Editor’s Note: Phil Meade is a 73 year old St. George, Utah man who has shared his thoughts as he decided whether to have a spinal cord stimulation device (SCS).  On Monday (July 13) he had the permanent device implanted. In the 5th installment of the series, he tells the National Pain Report what it was like.

I went ahead and had the procedure on Monday morning. Can’t tell you much about it, because I was out. I remember awakening afterward and two nurses were in a hurry to have me walk. I thought it was to get the blood flowing and begin the healing process.

Not exactly.

They wanted to see IF I can walk. If I couldn’t, they were prepared immediately to take me back into the Operation Room and remove both devices. I don’t remember anyone telling me about that possibility. The good news (actually the VERY good news) is it went fine.

So onto my rehab.

They sent me home and asked that I walk 100 yards three times a day and build it up to at least one half mile walk per day.

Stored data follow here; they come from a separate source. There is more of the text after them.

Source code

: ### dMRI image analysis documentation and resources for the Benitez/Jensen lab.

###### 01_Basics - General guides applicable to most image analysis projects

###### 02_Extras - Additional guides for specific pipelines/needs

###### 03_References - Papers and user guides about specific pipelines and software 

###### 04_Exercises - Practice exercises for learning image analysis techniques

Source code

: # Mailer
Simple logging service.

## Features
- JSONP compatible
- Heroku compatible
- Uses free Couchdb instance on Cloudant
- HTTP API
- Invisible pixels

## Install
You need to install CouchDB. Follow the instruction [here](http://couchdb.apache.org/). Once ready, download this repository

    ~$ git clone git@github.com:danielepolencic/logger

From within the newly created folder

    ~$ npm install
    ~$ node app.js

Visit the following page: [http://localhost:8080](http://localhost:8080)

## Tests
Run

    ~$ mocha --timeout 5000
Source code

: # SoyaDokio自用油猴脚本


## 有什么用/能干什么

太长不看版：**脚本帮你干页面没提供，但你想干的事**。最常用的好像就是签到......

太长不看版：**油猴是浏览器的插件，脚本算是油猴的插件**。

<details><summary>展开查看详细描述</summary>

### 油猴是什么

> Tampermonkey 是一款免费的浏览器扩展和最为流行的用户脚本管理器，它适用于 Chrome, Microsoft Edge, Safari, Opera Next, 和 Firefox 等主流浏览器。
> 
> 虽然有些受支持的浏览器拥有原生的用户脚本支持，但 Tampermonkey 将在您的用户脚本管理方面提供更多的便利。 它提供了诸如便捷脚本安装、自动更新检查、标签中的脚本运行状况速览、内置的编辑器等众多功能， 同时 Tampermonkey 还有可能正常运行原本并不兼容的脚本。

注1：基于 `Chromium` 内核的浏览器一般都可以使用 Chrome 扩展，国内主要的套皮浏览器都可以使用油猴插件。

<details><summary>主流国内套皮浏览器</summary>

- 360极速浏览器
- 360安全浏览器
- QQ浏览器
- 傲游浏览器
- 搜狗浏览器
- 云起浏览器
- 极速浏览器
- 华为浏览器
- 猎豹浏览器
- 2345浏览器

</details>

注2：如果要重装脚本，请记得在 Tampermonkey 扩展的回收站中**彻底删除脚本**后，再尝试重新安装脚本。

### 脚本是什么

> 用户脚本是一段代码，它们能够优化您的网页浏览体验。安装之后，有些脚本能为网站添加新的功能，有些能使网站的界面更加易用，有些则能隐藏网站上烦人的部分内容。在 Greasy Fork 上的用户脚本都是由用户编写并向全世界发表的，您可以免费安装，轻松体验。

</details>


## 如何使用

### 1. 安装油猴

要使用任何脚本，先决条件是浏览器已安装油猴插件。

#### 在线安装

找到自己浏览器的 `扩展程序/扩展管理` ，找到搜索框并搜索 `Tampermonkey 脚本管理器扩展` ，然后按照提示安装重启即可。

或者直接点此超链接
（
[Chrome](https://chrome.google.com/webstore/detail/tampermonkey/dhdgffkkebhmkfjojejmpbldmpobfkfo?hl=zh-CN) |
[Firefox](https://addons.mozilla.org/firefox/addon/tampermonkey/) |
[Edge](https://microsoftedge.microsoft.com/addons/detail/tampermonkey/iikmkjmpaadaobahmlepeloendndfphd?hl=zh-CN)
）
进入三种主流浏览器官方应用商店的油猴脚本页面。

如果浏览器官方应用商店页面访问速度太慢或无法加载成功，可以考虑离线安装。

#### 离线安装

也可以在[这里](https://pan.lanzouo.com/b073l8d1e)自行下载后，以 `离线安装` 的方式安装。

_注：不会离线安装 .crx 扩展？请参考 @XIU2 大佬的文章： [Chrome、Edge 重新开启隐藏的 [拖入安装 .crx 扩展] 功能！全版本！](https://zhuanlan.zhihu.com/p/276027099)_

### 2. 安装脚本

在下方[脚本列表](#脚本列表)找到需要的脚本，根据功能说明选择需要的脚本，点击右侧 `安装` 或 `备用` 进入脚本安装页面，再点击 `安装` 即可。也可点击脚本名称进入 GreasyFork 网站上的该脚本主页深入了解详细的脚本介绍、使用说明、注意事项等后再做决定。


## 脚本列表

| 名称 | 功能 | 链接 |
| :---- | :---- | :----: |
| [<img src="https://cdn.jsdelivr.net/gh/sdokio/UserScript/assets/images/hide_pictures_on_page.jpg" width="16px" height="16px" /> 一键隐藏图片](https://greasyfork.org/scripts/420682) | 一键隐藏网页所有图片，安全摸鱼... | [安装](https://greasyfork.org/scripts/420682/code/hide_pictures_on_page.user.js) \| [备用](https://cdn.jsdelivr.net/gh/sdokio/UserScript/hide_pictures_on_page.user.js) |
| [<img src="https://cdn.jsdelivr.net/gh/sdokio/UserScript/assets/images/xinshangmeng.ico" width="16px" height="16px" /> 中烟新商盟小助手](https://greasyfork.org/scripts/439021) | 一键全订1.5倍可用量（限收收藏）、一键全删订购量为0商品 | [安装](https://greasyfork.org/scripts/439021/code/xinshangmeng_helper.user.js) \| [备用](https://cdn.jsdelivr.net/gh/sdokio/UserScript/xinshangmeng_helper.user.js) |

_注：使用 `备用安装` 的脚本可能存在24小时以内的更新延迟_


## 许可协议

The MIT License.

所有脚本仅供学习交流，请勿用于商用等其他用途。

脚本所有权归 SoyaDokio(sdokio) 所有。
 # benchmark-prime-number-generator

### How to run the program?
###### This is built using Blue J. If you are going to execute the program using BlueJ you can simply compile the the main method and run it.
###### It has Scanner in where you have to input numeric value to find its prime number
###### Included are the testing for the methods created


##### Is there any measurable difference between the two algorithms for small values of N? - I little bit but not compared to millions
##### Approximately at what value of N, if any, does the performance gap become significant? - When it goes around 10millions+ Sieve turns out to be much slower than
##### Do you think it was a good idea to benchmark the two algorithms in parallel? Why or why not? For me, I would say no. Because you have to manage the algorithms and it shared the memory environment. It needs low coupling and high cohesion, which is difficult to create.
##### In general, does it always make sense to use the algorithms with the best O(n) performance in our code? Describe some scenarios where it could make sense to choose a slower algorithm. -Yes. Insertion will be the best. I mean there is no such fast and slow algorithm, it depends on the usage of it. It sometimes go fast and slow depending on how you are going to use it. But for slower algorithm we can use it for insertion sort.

That was good for me because you’ll remember one of my goals in having the SCS device implanted was so that I could get back to my active life style of exercise and, particularly, walking the golf course.

As I mentioned, the surgery was Monday and that day I still felt pretty good thanks to the effect of the anesthesia. On Tuesday, it was more painful, but actually not bad. They told me to expect some initial discomfort.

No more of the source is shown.